In my opinion the approach by which D'Ooge teaches the third declension, i.e. deriving the nominative and stem from each other based on phonology rules, works very well for some languages, but not for Latin. These ways of predicting nominative and stem from each other in the third declension are quite interesting and can be very illuminating at times, but there are so many sound changes that occur in the third declension that it is almost absurd to ask the student to memorize all the sound changes just to have the ability to make an educated guess at the nominative/stem, which will still often be a bit off. In fact, if the student memorizes the nominative and genitive (or other stem-revealing case), most of these patterns will start to become apparent, and at that time the student may go back and formalize the rules if they are so inclined.

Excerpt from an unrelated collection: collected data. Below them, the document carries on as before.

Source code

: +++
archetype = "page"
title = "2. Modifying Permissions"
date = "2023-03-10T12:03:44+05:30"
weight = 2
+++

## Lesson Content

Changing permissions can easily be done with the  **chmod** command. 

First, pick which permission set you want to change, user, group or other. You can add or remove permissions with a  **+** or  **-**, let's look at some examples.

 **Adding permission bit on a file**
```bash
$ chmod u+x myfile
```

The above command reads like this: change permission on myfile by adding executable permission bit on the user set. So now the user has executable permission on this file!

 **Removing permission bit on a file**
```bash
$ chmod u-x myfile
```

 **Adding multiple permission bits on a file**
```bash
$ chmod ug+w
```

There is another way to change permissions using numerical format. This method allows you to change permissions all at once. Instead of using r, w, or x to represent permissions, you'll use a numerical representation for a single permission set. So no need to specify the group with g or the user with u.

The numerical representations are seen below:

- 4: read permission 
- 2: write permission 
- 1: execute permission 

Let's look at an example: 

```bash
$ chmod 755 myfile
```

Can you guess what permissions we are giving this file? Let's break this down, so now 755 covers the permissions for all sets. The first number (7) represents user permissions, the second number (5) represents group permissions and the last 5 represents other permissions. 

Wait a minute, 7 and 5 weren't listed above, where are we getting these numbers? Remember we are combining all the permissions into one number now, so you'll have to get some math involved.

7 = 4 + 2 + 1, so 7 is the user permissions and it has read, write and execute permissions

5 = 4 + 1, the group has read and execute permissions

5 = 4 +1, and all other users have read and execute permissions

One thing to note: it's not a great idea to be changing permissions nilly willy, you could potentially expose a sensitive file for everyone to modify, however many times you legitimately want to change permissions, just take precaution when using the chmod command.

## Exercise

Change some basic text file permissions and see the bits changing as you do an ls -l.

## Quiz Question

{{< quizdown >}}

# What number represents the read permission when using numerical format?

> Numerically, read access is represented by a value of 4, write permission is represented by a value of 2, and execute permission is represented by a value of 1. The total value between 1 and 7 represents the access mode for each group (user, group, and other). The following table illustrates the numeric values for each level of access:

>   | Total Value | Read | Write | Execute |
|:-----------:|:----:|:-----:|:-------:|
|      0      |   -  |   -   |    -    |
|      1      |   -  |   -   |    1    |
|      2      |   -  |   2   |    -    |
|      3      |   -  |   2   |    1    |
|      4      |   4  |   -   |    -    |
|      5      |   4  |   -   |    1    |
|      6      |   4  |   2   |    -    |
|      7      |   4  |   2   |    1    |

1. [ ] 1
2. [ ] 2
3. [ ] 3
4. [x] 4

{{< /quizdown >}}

I can see two possible ways of doing this.
(1) Internalising the nominative singular form, the stem, and the gender.
(2) Internalising the nominative singular and plural, and the genitive plural.

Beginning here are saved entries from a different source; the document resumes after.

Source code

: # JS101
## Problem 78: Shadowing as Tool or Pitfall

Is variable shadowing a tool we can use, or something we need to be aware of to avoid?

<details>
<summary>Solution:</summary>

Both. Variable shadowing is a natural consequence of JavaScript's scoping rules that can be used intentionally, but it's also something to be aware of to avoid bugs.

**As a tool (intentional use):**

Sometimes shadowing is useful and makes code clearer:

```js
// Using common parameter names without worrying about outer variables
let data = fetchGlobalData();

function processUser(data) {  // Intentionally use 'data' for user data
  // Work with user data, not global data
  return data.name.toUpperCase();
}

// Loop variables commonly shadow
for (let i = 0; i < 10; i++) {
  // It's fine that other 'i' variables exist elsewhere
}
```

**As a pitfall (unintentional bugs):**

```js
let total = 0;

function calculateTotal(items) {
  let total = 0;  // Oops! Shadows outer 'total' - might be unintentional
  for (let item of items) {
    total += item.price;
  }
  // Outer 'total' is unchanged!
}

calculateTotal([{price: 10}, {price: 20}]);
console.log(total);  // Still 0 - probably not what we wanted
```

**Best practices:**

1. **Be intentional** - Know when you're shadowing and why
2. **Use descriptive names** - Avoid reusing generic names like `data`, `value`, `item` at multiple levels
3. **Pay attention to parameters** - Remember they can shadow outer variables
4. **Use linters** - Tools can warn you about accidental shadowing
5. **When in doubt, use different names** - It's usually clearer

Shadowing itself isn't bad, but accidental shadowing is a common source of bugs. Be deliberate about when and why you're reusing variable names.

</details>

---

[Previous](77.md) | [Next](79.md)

The traditional method is to memorize the nominative singular and genitive singular, but I suppose memorizing the nominative singular and genitive plural would be a little more informative. In either case, you still have to memorize gender and, in i-stems, to what degree the noun retains/inserts the i.
I would not recommend memorizing the nominative singular and plural as well as the genitive plural. While the nominative plural would tell you right away the gender of neuter nouns, it would serve no added purpose for the masc/fem nouns.

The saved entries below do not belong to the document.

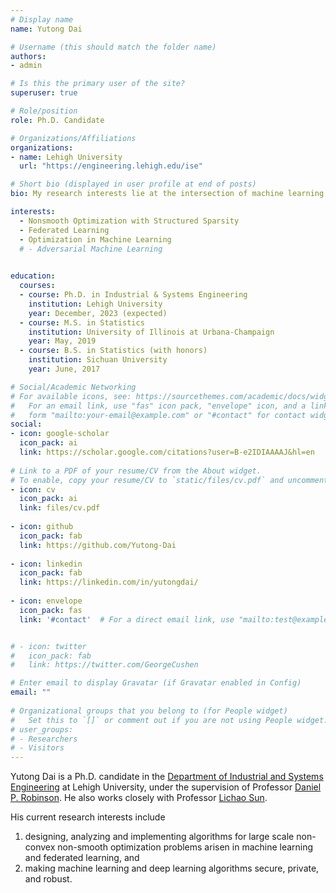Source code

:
 ```yaml
---
# Display name
name: Yutong Dai

# Username (this should match the folder name)
authors:
- admin

# Is this the primary user of the site?
superuser: true

# Role/position
role: Ph.D. Candidate

# Organizations/Affiliations
organizations:
- name: Lehigh University
  url: "https://engineering.lehigh.edu/ise"

# Short bio (displayed in user profile at end of posts)
bio: My research interests lie at the intersection of machine learning and optimization.

interests:
  - Nonsmooth Optimization with Structured Sparsity
  - Federated Learning
  - Optimization in Machine Learning 
  # - Adversarial Machine Learning
  

education:
  courses:
  - course: Ph.D. in Industrial & Systems Engineering
    institution: Lehigh University
    year: December, 2023 (expected)
  - course: M.S. in Statistics
    institution: University of Illinois at Urbana-Champaign
    year: May, 2019
  - course: B.S. in Statistics (with honors)
    institution: Sichuan University
    year: June, 2017

# Social/Academic Networking
# For available icons, see: https://sourcethemes.com/academic/docs/widgets/#icons
#   For an email link, use "fas" icon pack, "envelope" icon, and a link in the
#   form "mailto:your-email@example.com" or "#contact" for contact widget.
social:
- icon: google-scholar
  icon_pack: ai
  link: https://scholar.google.com/citations?user=B-e2IDIAAAAJ&hl=en
  
# Link to a PDF of your resume/CV from the About widget.
# To enable, copy your resume/CV to `static/files/cv.pdf` and uncomment the lines below.  
- icon: cv
  icon_pack: ai
  link: files/cv.pdf
  
- icon: github
  icon_pack: fab
  link: https://github.com/Yutong-Dai
  
- icon: linkedin
  icon_pack: fab
  link: https://linkedin.com/in/yutongdai/
  
- icon: envelope
  icon_pack: fas
  link: '#contact'  # For a direct email link, use "mailto:test@example.org".


# - icon: twitter
#   icon_pack: fab
#   link: https://twitter.com/GeorgeCushen

# Enter email to display Gravatar (if Gravatar enabled in Config)
email: ""
  
# Organizational groups that you belong to (for People widget)
#   Set this to `[]` or comment out if you are not using People widget.  
# user_groups:
# - Researchers
# - Visitors
---
```


Yutong Dai is a Ph.D. candidate in the [Department of Industrial and Systems Engineering](https://engineering.lehigh.edu/ise) at Lehigh University, under the supervision of Professor [Daniel P. Robinson](https://coral.ise.lehigh.edu/danielprobinson/). He also works closely with Professor [Lichao Sun](https://lichao-sun.github.io). 

His current research interests include
1. designing, analyzing and implementing algorithms for large scale non-convex non-smooth optimization problems arisen in machine learning and federated learning, and
2. making machine learning and deep learning algorithms secure, private, and robust.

Third declension neuter forms differ significantly from the masculine / feminine forms in both the consonant and -i- stems. What information should we internalise in order to reconstruct the entire declension and determine the correct gender to render modifiers in?
If you do intend to use D'Ooge's approach and this matter of the neuters is grieving you, perhaps this will help you:
neuters of the third declension use the stem for the nominative
. The vowels sometimes get weakened, (caput, capit-; flumen, flumin-) but the consonants generally remain and the vowel positions are still filled by vowels. For neuter i-stems the final i of the stem either drops (animal, animali-) or is weakened to -e (mare, mari-).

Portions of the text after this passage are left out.